Rückblick Herbstjagd/Frühling

Die Herbst- und Frühlingsjagd 2019/2020 war geprägt von vielen ausserordentlichen Erlebnissen und Jagdgeschichten...

Leider wurden all die spannenden Geschichten aus Zeitmangel im Jagdblog nicht erzählt, was sehr schade ist.

 

Zunächst mal wurde unser Revier im Herbst und Winter von Wildschweinen schier überrannt. Knapp 30 Wildsauen konnten in unserem Revier erlegt werden (einige wenige Filme davon können auf unserem Youtube-Kanal angeschaut werden).

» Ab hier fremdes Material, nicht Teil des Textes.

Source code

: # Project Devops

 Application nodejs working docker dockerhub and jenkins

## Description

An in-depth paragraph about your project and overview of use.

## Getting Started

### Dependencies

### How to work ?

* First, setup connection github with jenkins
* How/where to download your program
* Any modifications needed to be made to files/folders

Eine sehr intensive Zeit mit vielen nächtlichen Einsätzen von drei, vier bis fünf mal die Woche waren die Folge, weshalb eine Berichterstattung hier im Jagdblog bedingt durch Zeitmangel und der mit den nächtlichen Einsätzen einhergehenden Müdigkeit nicht mehr möglich war. 

Viel zu schnell vergeht die Zeit...

Vor allem wenn man des Nachts so viel Anblick von Schwarzwild hat. Praktisch keine Nacht verging ohne mindestens eine Sichtung, keine Woche ohne ein erlegtes Wildschwein... unfassbar! Und toll, wie schön die Jagd mit gleichgesinnten und ebenfalls intensiv jagenden Kameraden ist!

Im Gegenzug war dafür tagsüber auf der Herbstjagd bei mir persönlich auf den Ständen wenig bis gar nichts los.. .auch das gibt es... dafür geniesst man die herrlichen Tage, das Zusammensein mit Gleichgesinnten und gemütliche Aser am lauschigen Feuer.

Das einzige von mir erlegte Reh war nur durch die Einladung in das Revier eines sehr geschätzten Freundes im Thurgau möglich...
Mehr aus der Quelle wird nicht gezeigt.